== Dataset records

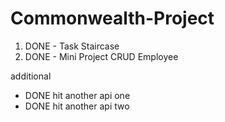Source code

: # Commonwealth-Project

1. DONE - Task Staircase
2. DONE - Mini Project CRUD Employee

additional
- DONE hit another api one
- DONE hit another api two
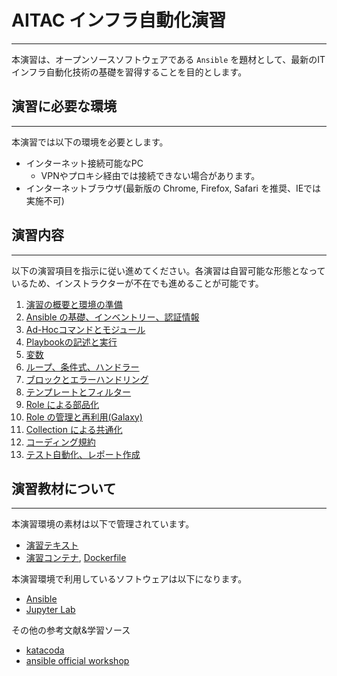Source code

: # AITAC インフラ自動化演習
---
本演習は、オープンソースソフトウェアである `Ansible` を題材として、最新のITインフラ自動化技術の基礎を習得することを目的とします。

## 演習に必要な環境
---
本演習では以下の環境を必要とします。

- インターネット接続可能なPC
  - VPNやプロキシ経由では接続できない場合があります。
- インターネットブラウザ(最新版の Chrome, Firefox, Safari を推奨、IEでは実施不可)

## 演習内容
---
以下の演習項目を指示に従い進めてください。各演習は自習可能な形態となっているため、インストラクターが不在でも進めることが可能です。

1. [演習の概要と環境の準備](01_overview_and_prepare_ec2.md)
2. [Ansible の基礎、インベントリー、認証情報](02_inv_cred.md)
3. [Ad-Hocコマンドとモジュール](03_adhoc_modules.md)
4. [Playbookの記述と実行](04_playbook.md)
5. [変数](05_variables.md)
6. [ループ、条件式、ハンドラー](06_loop_condition.md)
7. [ブロックとエラーハンドリング](07_block_reduce.md)
8. [テンプレートとフィルター](08_template.md)
9. [Role による部品化](09_role.md)
10. [Role の管理と再利用(Galaxy)](10_galaxy.md)
11. [Collection による共通化](11_collections.md)
12. [コーディング規約](12_lint.md)
13. [テスト自動化、レポート作成](13_testing.md)

## 演習教材について
---
本演習環境の素材は以下で管理されています。

- [演習テキスト](https://github.com/irixjp/katacoda-scenarios/tree/master/materials)
- [演習コンテナ](https://hub.docker.com/r/irixjp/aitac-automation-jupyter), [Dockerfile](https://github.com/irixjp/katacoda-scenarios/tree/master/container/jupyter)


本演習環境で利用しているソフトウェアは以下になります。

- [Ansible](https://github.com/ansible/ansible)
- [Jupyter Lab](https://github.com/jupyterlab/jupyterlab)


その他の参考文献&学習ソース

- [katacoda](https://www.katacoda.com/irixjp)
- [ansible official workshop](https://github.com/ansible/workshops)
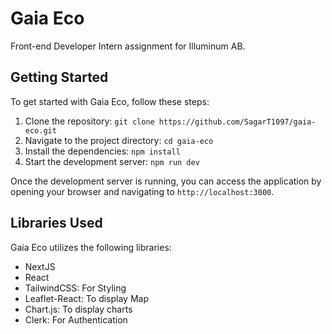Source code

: # Gaia Eco

Front-end Developer Intern assignment for Illuminum AB.

## Getting Started

To get started with Gaia Eco, follow these steps:

1. Clone the repository: `git clone https://github.com/SagarT1097/gaia-eco.git`
2. Navigate to the project directory: `cd gaia-eco`
3. Install the dependencies: `npm install`
4. Start the development server: `npm run dev`

Once the development server is running, you can access the application by opening your browser and navigating to `http://localhost:3000`.

## Libraries Used

Gaia Eco utilizes the following libraries:

- NextJS
- React
- TailwindCSS: For Styling
- Leaflet-React: To display Map
- Chart.js: To display charts
- Clerk: For Authentication
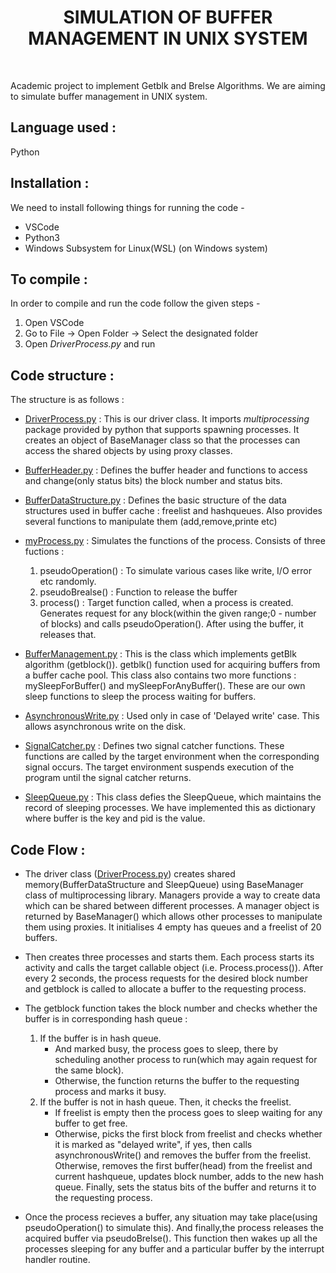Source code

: <center><h1> SIMULATION OF BUFFER MANAGEMENT IN UNIX SYSTEM </center>

<br>

Academic project to implement Getblk and Brelse Algorithms. We are aiming to simulate buffer management in UNIX system.

## Language used : 

 Python

## Installation :
We need to install following things for running the code -
- VSCode 
- Python3
- Windows Subsystem for Linux(WSL) (on Windows system)

## To compile :
In order to compile and run the code follow the given steps -
1. Open VSCode
2. Go to File -> Open Folder -> Select the designated folder
3. Open *DriverProcess.py* and run

## Code structure :
The structure is as follows :
* [DriverProcess.py](DriverProcess.py)  : This is our driver class. It imports *multiprocessing* package provided by python that supports spawning processes. It creates an object of BaseManager class so that the processes can access the shared objects by using proxy classes.

* [BufferHeader.py](BufferHeader.py) : Defines the buffer header and functions to access and change(only status bits) the block number and status bits. 

* [BufferDataStructure.py](BufferDataStructure.py) : Defines the basic structure of the data structures used in buffer cache : freelist and hashqueues. Also provides several functions to manipulate them (add,remove,printe etc)

* [myProcess.py](myProcess.py) : Simulates the functions of the process. Consists of three fuctions :
    1. pseudoOperation() : To simulate various cases like write, I/O error etc randomly.
    2. pseudoBrealse() : Function to release the buffer 
    3. process() : Target function called, when a process is created. Generates request for any block(within the given range;0 - number of blocks) and calls pseudoOperation(). After using the buffer, it releases that.

* [BufferManagement.py](BufferManagement.py) : This is the class which implements getBlk algorithm (getblock()). getblk() function used for acquiring buffers from a buffer cache pool. This class also contains two more functions : mySleepForBuffer() and mySleepForAnyBuffer(). These are our own sleep functions to sleep the process  waiting for buffers.  

* [AsynchronousWrite.py](AsynchronousWrite.py) : Used only in case of 'Delayed write' case. This allows asynchronous write on the disk.

* [SignalCatcher.py](SignalCatcher.py) : Defines two signal catcher functions. These functions are called by the target environment when the corresponding signal occurs. The target environment suspends execution of the program until the signal catcher returns.

* [SleepQueue.py](SleepQueue.py) : This class defies the SleepQueue, which maintains the record of sleeping processes. We have implemented this as dictionary where buffer is the key and pid is the value. 


## Code Flow : 
* The driver class ([DriverProcess.py](DriverProcess.py)) creates shared memory(BufferDataStructure and SleepQueue) using BaseManager class of multiprocessing library. Managers provide a way to create data which can be shared between different processes. A manager object is returned by BaseManager() which allows other processes to manipulate them using proxies. It initialises 4 empty has queues and a freelist of 20 buffers.  

* Then creates three processes and starts them. Each process starts its activity and calls the target callable object (i.e. Process.process()). After every 2 seconds, the process requests for the desired block number and getblock is called to allocate a buffer to the requesting process. 

* The getblock function takes the block number and checks whether the buffer is in corresponding hash queue :
    1. If the buffer is in hash queue.
        * And marked busy, the process goes to sleep, there by scheduling another process to run(which may again request for the same block). 
        * Otherwise, the function returns the buffer to the requesting process and marks it busy. 
    2. If the buffer is not in hash queue. Then, it checks the freelist. 
        * If freelist is empty then the process goes to sleep waiting for any buffer to get free. 
        * Otherwise, picks the first block from freelist and checks whether it is marked as "delayed write", if yes, then calls asynchronousWrite() and removes the buffer from the freelist. Otherwise, removes the first buffer(head) from the freelist and current hashqueue, updates block number, adds to the new hash queue. Finally, sets the status bits of the buffer and returns it to the requesting process.

* Once the process recieves a buffer, any situation may take place(using pseudoOperation() to simulate this). And finally,the process releases the acquired buffer via pseudoBrelse(). This function then wakes up all the processes sleeping for any buffer and a particular buffer by the interrupt handler routine.
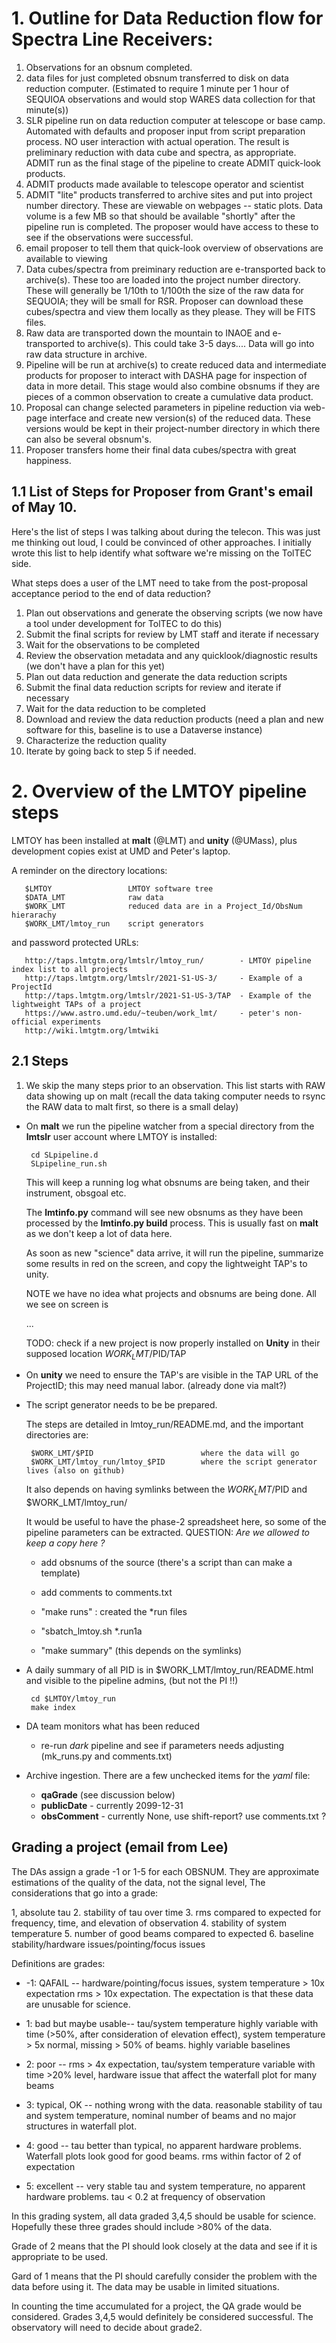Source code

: # 1. Outline for Data Reduction flow for Spectra Line Receivers:

1. Observations for an obsnum completed.
2. data files for just completed obsnum transferred to disk on data reduction
      computer. (Estimated to require 1 minute per 1 hour of SEQUIOA observations and
      would stop WARES data collection for that minute(s))
3. SLR pipeline run on data reduction computer at telescope or base camp. Automated
      with defaults and proposer input from script preparation process. NO user interaction
      with actual operation. The result is preliminary reduction with data cube and spectra,
      as appropriate. ADMIT run as the final stage of the pipeline to create ADMIT quick-look
      products.
4. ADMIT products made available to telescope operator and scientist
5. ADMIT "lite" products transferred to archive sites and put into project number directory. These
      are viewable on webpages -- static plots. Data volume is a few MB so that should be available
      "shortly" after the pipeline run is completed. The proposer would have access to these 
      to see if the observations were successful.
6. email proposer to tell them that quick-look overview of observations are available to viewing
7. Data cubes/spectra from preiminary reduction are e-transported back to archive(s). These too
      are loaded into the project number directory. These will generally be 1/10th to 1/100th the
      size of the raw data for SEQUOIA; they will be small for RSR. Proposer can download these
      cubes/spectra and view them locally as they please. They will be FITS files.
8. Raw data are transported down the mountain to INAOE and e-transported to archive(s). This could
      take 3-5 days.... Data will go into raw data structure in archive.
9. Pipeline will be run at archive(s) to create reduced data and intermediate products for proposer
      to interact with DASHA page for inspection of data in more detail. This stage would also combine
      obsnums if they are pieces of a common observation to create a cumulative data product.
10. Proposal can change selected parameters in pipeline reduction via web-page interface and create
      new version(s) of the reduced data. These versions would be kept in their project-number directory
      in which there can also be several obsnum's.
11. Proposer transfers home their final data cubes/spectra with great happiness.


## 1.1 List of Steps for Proposer from Grant's email of May 10.

Here's the list of steps I was talking about during the telecon.  This
was just me thinking out loud, I could be convinced of other
approaches.  I initially wrote this list to help identify what
software we're missing on the TolTEC side.

What steps does a user of the LMT need to take from the post-proposal acceptance period to the end of data reduction?

1. Plan out observations and generate the observing scripts (we now have a tool under development for TolTEC to do this)
2. Submit the final scripts for review by LMT staff and iterate if necessary 
3. Wait for the observations to be completed
4. Review the observation metadata and any quicklook/diagnostic results (we don't have a plan for this yet)
5. Plan out data reduction and generate the data reduction scripts 
6. Submit the final data reduction scripts for review and iterate if necessary 
7. Wait for the data reduction to be completed
8. Download and review the data reduction products (need a plan and new software for this, baseline is to use a Dataverse instance)
9. Characterize the reduction quality 
10. Iterate by going back to step 5 if needed.


# 2. Overview of the LMTOY pipeline steps

LMTOY has been installed at **malt** (@LMT) and **unity** (@UMass), plus development copies
exist at UMD and Peter's laptop.

A reminder on the directory locations:

       $LMTOY                 LMTOY software tree
       $DATA_LMT              raw data
       $WORK_LMT              reduced data are in a Project_Id/ObsNum hierarachy
       $WORK_LMT/lmtoy_run    script generators

and password protected URLs:

       http://taps.lmtgtm.org/lmtslr/lmtoy_run/        - LMTOY pipeline index list to all projects
       http://taps.lmtgtm.org/lmtslr/2021-S1-US-3/     - Example of a ProjectId
       http://taps.lmtgtm.org/lmtslr/2021-S1-US-3/TAP  - Example of the lightweight TAPs of a project
       https://www.astro.umd.edu/~teuben/work_lmt/     - peter's non-official experiments
       http://wiki.lmtgtm.org/lmtwiki

## 2.1 Steps

1. We skip the many steps prior to an observation. This list starts with RAW data showing up on malt
  (recall the data taking computer needs to rsync the RAW data to malt first, so there is a small
   delay)
      
* On **malt** we run the pipeline watcher from a special directory from the **lmtslr** user account
  where LMTOY is installed:

       cd SLpipeline.d
       SLpipeline_run.sh

  This will keep a running log what obsnums are being taken, and their instrument, obsgoal etc.

  The **lmtinfo.py** command will see new obsnums as they have been processed by the **lmtinfo.py build**
  process. This is usually fast on **malt** as we don't keep a lot of data here.

  As soon as new "science" data arrive, it will run the pipeline, summarize some results in red
  on the screen, and copy the lightweight TAP's to unity.
 
  NOTE we have no idea what projects and obsnums are being done. All we see on screen is

  ...

  TODO: check if a new project is now properly installed on **Unity** in their supposed location
  $WORK_LMT/$PID/TAP 


* On **unity** we need to ensure the TAP's are visible in the TAP URL of the ProjectID; this may
  need manual labor. (already done via malt?)

* The script generator needs to be be prepared.

  The steps are detailed in lmtoy_run/README.md, and the important directories are:
  
       $WORK_LMT/$PID                        where the data will go
       $WORK_LMT/lmtoy_run/lmtoy_$PID        where the script generator lives (also on github)

  It also depends on having symlinks between the $WORK_LMT/$PID and $WORK_LMT/lmtoy_run/

  It would be useful to have the phase-2 spreadsheet here, so some of the pipeline parameters
  can be extracted. QUESTION: *Are we allowed to keep a copy here ?*

  - add obsnums of the source (there's a script than can make a template)

  - add comments to comments.txt

  - "make runs" : created the *run files

  - "sbatch_lmtoy.sh *.run1a

  - "make summary"    (this depends on the symlinks)

* A daily summary of all PID is in $WORK_LMT/lmtoy_run/README.html and visible to the pipeline admins,
  (but not the PI !!)

       cd $LMTOY/lmtoy_run
       make index

* DA team monitors what has been reduced
  - re-run *dark* pipeline and see if parameters needs adjusting (mk_runs.py and comments.txt)
  
   

* Archive ingestion. There are a  few unchecked items for the *yaml* file:
  - **qaGrade**  (see discussion below)
  - **publicDate**   - currently 2099-12-31
  - **obsComment**   - currently None, use shift-report? use comments.txt ?


## Grading a project (email from Lee)

The DAs assign a grade -1 or 1-5 for each OBSNUM. They are approximate
estimations of the quality of the data, not the signal level, The considerations
that go into a grade:

1, absolute tau
2. stability of tau over time
3. rms compared to expected for frequency, time, and elevation of observation
4. stability of system temperature
5. number of good beams compared to expected
6. baseline stability/hardware issues/pointing/focus issues

Definitions are grades:

* -1: QAFAIL -- hardware/pointing/focus issues, system temperature >
  10x expectation rms > 10x expectation. The expectation is that these
  data are unusable for science.

* 1: bad but maybe usable-- tau/system temperature highly variable with
  time (>50%, after consideration of elevation effect), system
  temperature > 5x normal, missing > 50% of beams. highly variable
  baselines

* 2: poor -- rms > 4x expectation, tau/system temperature variable with
  time >20% level, hardware issue that affect the waterfall plot for
  many beams

* 3: typical, OK -- nothing wrong with the data. reasonable stability
  of tau and system temperature, nominal number of beams and no major
  structures in waterfall plot.

* 4: good -- tau better than typical, no apparent hardware
  problems. Waterfall plots look good for good beams. rms within
  factor of 2 of expectation

* 5: excellent -- very stable tau and system temperature, no apparent
  hardware problems. tau < 0.2 at frequency of observation

In this grading system, all data graded 3,4,5 should be usable for science.
Hopefully these three grades should include >80% of the data.

Grade of 2 means that the PI should look closely at the data and see if
it is appropriate to be used.

Gard of 1 means that the PI should carefully consider the problem with the
data before using it. The data may be usable in limited situations.

In counting the time accumulated for a project, the QA grade would be considered.
Grades 3,4,5 would definitely be considered successful. The observatory will
need to decide about grade2.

====

● **What you have to do**: In the data above, find the line with "on the disk." and the line with "2. If the buffer". Retype both, plus every line between them, exactly.

● **Solution for this exercise**:
* [AsynchronousWrite.py](AsynchronousWrite.py) : Used only in case of 'Delayed write' case. This allows asynchronous write on the disk.

* [SignalCatcher.py](SignalCatcher.py) : Defines two signal catcher functions. These functions are called by the target environment when the corresponding signal occurs. The target environment suspends execution of the program until the signal catcher returns.

* [SleepQueue.py](SleepQueue.py) : This class defies the SleepQueue, which maintains the record of sleeping processes. We have implemented this as dictionary where buffer is the key and pid is the value. 


## Code Flow : 
* The driver class ([DriverProcess.py](DriverProcess.py)) creates shared memory(BufferDataStructure and SleepQueue) using BaseManager class of multiprocessing library. Managers provide a way to create data which can be shared between different processes. A manager object is returned by BaseManager() which allows other processes to manipulate them using proxies. It initialises 4 empty has queues and a freelist of 20 buffers.  

* Then creates three processes and starts them. Each process starts its activity and calls the target callable object (i.e. Process.process()). After every 2 seconds, the process requests for the desired block number and getblock is called to allocate a buffer to the requesting process. 

* The getblock function takes the block number and checks whether the buffer is in corresponding hash queue :
    1. If the buffer is in hash queue.
        * And marked busy, the process goes to sleep, there by scheduling another process to run(which may again request for the same block). 
        * Otherwise, the function returns the buffer to the requesting process and marks it busy. 
    2. If the buffer is not in hash queue. Then, it checks the freelist. 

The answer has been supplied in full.